Documentation
Automations [deprecated]
Orbit Automations are a way of creating small workflows that you can use to perform certain actions when a certain criteria is met. It is currently in public beta which means that changes may still be made. If you have any feedback, suggestions or improvements that you would like to see in future, you can let us know about these on our Ideas Board.
Automations Overview
An automation in Orbit is made up of two parts; a trigger, and an action. Triggers are the definition of what Orbit should look out for. Actions are what happens when that Trigger criteria is matched.
Available Triggers
Automations can be triggered on any of the following:
- When a new activity happens
- When a new member is added to the workspace
- When a new note is added to a member
Available Actions
You can associate any of the following actions with the Triggers outlined above:
- Send a notification to a channel in Slack (requires the)Slack App
- Tag a member with a specific tag, or set of tags
Setting up a new Automation
You can find Automations on the Settings page of your Orbit workspace.
To get started creating a new Automation, click the New Automation button.

You will then be taken through a set of steps to set up the trigger, any associated criteria, and the action you want your Automation to perform.
Step 1: Give it a name
All good Automations need a name. Use something descriptive so you can identify what the Automation does when you have lots of them in a list.

Step 2: Choose a Trigger
Next, pick the trigger. Your can choose to trigger your Automation when...
- a new activity is added to a member
- a new member is added to your community
- a new note is added to a member

If you choose a new activity is added to a member you can further filter your criteria to add more specificity to your Trigger:

You can match on any or all of the following filters:
- Activity Types (by Activity Type Key)
- The presence of one or more keywords in the activity description
- Specific tags on a Member profile
Additionally, you can choose to include or exclude your teammate's activities from being included in this Trigger.
Note: If you need to find out which Activity Type Key you should use, you can find all of them listed under Activity Types in your Workspace Settings. They are listed under the Key column.
Step 3: Define your Action
Once your Trigger definition is completed, you need to choose what should happen next. You have a choice of three options:
- Send a webhook [Note: this has now been moved to Settings → Webhooks. Learn more]
- Send a notification in Slack
- Add tags to the member

Send a notification in Slack
If you want to be notified via a channel in your company Slack, this is the Action to use. To set this up you will need to connect your internal Slack workspace to Orbit first by clicking on Connect Slack.

Once connected, you will see a list of available channels. You can choose any channel you want to send the notification to from the dropdown list.

When your Automation runs, any notifications that result from matching criteria in your Trigger will be delivered to the chosen channel, and they look like this:

The notification also includes additional information about the Member, as well as their location, their member tags, and other social profile information if we have it. You can take actions directly from the notification such View Profile, Add Note, and Edit Tags.
Add tags to the Member
Automatically tagging Members when they perform specific actions is really powerful. For example, if you have an event coming up and you want to tag all the members who register interest, this would be the action to use.

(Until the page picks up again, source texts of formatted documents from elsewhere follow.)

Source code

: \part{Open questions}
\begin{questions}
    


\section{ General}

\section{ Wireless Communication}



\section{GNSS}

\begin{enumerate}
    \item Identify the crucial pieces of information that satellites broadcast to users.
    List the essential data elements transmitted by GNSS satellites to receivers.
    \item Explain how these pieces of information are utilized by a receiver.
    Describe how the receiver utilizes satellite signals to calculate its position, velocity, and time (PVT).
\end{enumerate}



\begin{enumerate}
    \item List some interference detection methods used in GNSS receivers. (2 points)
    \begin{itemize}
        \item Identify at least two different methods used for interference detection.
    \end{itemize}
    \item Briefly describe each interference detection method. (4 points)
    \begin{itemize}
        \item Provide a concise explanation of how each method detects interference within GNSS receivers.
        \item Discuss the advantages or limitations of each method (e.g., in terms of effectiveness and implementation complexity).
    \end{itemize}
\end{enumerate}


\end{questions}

You can define one or more tags. They will all be added to the member profile associated with the Trigger.
Step 4: Save it
Click on Create Automation to save everything. It will start working immediately.
Viewing, editing, disabling and deleting Automations
If you want to view, edit, disable or delete an Automation that you have created you can do this by clicking on the Actions button in your main list of Automations.

Automation Details
The details page gives you a complete overview of your Automation including the trigger, action, filters used and a list of recent deliveries so you can see the past few times that it ran and if that run was successful. This is particularly useful when debugging Webhook actions.

Example: Tag members who mention our event in Discord
Below is an example of an automation using Discord, Keyword Matching, and Member Tagging. It aims to do the following:
- Listen to new Discord message activities
- Match the keyword 'Nexus' in any of those messages
- Tag the Member who sent the message with "Nexus Chat"
Nexus is the name of the Orbit User Conference, so we want to tag anyone that mentions it. We can use this tag to create a filtered list of Members in Orbit that have talked about the event ahead of it happening. This list can be stored as a saved view (see

In order to achieve this we use the following settings:
- Trigger is set to a new activity is added to a member.
- Filter using the discord:message:sent activity type
- We check if the Activity Description contains the word "Nexus"
- Our Action is set to add tags to the member
- We specify the tag "Nexus Chat" as the tag we want to add
Useful to know
- You can use multiple activity types in your Trigger, this is useful for checking for the same things across multiple platforms.
- The 'Activity Description' contains the whole message from any messaging platforms such as Discord, Slack or Twitter.
- You can check for multiple keywords in a Trigger, this query is the same as writing 'Keyword 1 OR Keyword 2'.
- Keyword detection is case insensitive, you can use capital letters or lowercase, the automation will match the keyword regardless of the case you use.